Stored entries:
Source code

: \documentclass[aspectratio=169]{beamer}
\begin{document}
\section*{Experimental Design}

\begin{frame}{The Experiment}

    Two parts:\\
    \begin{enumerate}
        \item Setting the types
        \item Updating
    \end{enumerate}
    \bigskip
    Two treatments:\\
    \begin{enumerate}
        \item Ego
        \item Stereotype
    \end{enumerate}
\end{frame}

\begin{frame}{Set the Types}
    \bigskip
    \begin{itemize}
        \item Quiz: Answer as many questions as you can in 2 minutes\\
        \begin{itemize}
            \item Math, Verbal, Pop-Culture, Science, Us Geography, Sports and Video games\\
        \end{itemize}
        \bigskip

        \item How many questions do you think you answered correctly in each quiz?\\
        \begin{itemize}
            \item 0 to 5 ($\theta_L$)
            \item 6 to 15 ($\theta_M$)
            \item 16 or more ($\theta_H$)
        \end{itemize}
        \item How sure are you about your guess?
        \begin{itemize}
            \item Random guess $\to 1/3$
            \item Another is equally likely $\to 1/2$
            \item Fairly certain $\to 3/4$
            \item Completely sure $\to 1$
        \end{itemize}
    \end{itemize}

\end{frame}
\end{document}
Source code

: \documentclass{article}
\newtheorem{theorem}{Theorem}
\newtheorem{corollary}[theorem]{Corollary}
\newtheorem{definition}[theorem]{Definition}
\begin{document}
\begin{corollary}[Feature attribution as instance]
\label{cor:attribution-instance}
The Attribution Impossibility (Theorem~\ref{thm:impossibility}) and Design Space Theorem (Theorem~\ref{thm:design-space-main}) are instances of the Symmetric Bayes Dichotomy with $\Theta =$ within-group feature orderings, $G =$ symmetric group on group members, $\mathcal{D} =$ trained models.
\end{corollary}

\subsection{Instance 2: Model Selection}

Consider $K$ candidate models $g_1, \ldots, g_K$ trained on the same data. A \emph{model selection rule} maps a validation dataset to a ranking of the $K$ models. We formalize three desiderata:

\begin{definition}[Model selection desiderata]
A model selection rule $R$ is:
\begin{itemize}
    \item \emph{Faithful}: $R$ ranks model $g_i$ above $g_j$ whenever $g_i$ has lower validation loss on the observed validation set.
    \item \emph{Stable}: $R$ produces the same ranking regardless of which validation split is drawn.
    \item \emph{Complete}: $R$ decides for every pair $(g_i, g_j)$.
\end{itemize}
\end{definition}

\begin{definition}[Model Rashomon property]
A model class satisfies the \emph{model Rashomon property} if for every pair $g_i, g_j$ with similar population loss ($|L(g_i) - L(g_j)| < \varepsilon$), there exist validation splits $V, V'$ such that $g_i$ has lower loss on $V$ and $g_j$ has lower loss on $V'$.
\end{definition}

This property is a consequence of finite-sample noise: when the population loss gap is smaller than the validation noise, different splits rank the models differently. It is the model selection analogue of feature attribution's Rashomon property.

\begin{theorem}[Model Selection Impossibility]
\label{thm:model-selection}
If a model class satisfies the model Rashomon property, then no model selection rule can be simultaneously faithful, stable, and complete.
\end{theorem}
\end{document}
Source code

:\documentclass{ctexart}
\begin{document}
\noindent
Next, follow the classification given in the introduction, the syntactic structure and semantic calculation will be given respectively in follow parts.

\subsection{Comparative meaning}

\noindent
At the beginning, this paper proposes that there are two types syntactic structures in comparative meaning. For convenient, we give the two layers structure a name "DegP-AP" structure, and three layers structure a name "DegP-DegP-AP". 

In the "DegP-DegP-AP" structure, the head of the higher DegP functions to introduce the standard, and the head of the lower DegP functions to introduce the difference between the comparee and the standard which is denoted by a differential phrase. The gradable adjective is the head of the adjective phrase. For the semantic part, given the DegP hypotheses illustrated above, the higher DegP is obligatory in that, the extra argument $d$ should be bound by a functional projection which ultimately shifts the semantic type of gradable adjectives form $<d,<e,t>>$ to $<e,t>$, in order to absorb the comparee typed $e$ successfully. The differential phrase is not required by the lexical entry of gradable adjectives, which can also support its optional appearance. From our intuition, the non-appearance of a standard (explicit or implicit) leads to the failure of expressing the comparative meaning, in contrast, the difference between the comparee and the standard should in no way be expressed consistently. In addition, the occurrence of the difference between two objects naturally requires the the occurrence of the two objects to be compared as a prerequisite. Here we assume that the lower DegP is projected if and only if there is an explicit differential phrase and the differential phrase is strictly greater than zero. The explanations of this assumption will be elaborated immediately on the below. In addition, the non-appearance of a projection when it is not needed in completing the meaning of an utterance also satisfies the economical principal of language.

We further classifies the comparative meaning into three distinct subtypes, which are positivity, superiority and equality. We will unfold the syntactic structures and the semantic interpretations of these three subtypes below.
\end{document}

---

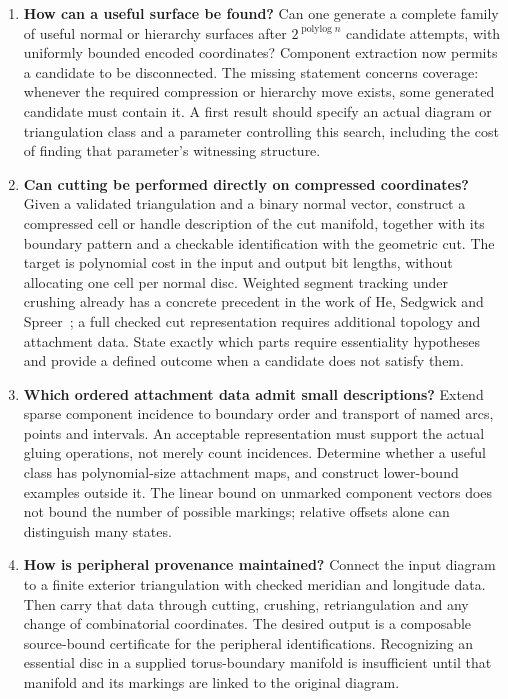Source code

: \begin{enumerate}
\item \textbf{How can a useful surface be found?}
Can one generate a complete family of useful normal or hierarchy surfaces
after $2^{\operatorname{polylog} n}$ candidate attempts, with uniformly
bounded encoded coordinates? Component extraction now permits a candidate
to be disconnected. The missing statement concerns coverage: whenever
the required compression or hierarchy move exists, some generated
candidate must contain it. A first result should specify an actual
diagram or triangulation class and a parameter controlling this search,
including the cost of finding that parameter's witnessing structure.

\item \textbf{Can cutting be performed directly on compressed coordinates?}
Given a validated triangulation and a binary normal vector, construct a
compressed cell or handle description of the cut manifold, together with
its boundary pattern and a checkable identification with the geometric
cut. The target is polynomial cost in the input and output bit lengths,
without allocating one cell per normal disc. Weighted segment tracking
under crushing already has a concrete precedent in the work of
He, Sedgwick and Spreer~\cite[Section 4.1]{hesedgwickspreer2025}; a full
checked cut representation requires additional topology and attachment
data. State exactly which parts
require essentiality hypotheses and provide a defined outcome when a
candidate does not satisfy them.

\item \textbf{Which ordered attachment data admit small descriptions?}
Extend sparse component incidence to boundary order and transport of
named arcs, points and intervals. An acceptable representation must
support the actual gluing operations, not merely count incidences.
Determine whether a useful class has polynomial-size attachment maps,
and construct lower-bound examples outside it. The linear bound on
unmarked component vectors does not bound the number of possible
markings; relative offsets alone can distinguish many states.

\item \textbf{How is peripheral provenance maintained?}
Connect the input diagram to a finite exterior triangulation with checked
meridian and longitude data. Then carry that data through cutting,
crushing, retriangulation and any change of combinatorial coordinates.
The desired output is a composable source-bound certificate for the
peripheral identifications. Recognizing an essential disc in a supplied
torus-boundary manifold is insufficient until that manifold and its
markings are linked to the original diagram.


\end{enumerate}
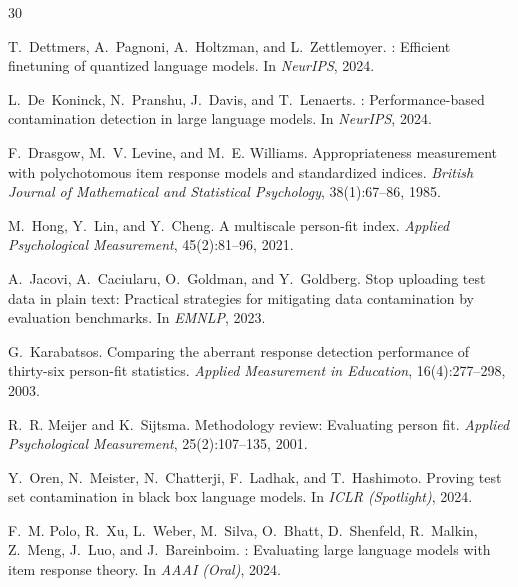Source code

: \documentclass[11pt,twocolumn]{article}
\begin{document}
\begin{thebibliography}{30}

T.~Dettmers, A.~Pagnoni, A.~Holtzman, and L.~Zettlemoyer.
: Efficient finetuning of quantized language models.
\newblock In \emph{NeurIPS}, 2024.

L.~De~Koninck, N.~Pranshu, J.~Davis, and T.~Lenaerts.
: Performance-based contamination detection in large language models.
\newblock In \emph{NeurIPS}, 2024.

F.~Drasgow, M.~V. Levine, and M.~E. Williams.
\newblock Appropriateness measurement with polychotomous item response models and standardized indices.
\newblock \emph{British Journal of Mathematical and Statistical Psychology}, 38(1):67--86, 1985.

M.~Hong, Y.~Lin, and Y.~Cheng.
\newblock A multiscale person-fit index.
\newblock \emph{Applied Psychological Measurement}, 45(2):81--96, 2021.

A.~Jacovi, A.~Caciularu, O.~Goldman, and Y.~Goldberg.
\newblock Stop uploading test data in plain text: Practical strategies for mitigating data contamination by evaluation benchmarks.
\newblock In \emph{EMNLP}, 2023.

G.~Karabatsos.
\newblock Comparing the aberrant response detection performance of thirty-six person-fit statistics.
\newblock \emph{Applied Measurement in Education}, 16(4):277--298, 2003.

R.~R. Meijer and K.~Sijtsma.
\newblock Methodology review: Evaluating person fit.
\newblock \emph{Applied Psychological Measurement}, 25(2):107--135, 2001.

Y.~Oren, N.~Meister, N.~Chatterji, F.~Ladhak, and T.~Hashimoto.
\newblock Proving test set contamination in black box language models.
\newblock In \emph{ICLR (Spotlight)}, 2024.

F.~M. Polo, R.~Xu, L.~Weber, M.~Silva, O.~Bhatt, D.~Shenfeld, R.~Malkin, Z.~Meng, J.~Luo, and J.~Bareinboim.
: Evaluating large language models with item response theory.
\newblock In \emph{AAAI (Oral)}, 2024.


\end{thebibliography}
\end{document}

Work order >> Give the exact lines, and only those, from the line containing "observed validation set." through the line containing "At the beginning, this" in the entries above.

Written solution >>
    \item \emph{Faithful}: $R$ ranks model $g_i$ above $g_j$ whenever $g_i$ has lower validation loss on the observed validation set.
    \item \emph{Stable}: $R$ produces the same ranking regardless of which validation split is drawn.
    \item \emph{Complete}: $R$ decides for every pair $(g_i, g_j)$.
\end{itemize}
\end{definition}

\begin{definition}[Model Rashomon property]
A model class satisfies the \emph{model Rashomon property} if for every pair $g_i, g_j$ with similar population loss ($|L(g_i) - L(g_j)| < \varepsilon$), there exist validation splits $V, V'$ such that $g_i$ has lower loss on $V$ and $g_j$ has lower loss on $V'$.
\end{definition}

This property is a consequence of finite-sample noise: when the population loss gap is smaller than the validation noise, different splits rank the models differently. It is the model selection analogue of feature attribution's Rashomon property.

\begin{theorem}[Model Selection Impossibility]
\label{thm:model-selection}
If a model class satisfies the model Rashomon property, then no model selection rule can be simultaneously faithful, stable, and complete.
\end{theorem}
\end{document}
Source code

:\documentclass{ctexart}
\begin{document}
\noindent
Next, follow the classification given in the introduction, the syntactic structure and semantic calculation will be given respectively in follow parts.

\subsection{Comparative meaning}

\noindent
At the beginning, this paper proposes that there are two types syntactic structures in comparative meaning. For convenient, we give the two layers structure a name "DegP-AP" structure, and three layers structure a name "DegP-DegP-AP". 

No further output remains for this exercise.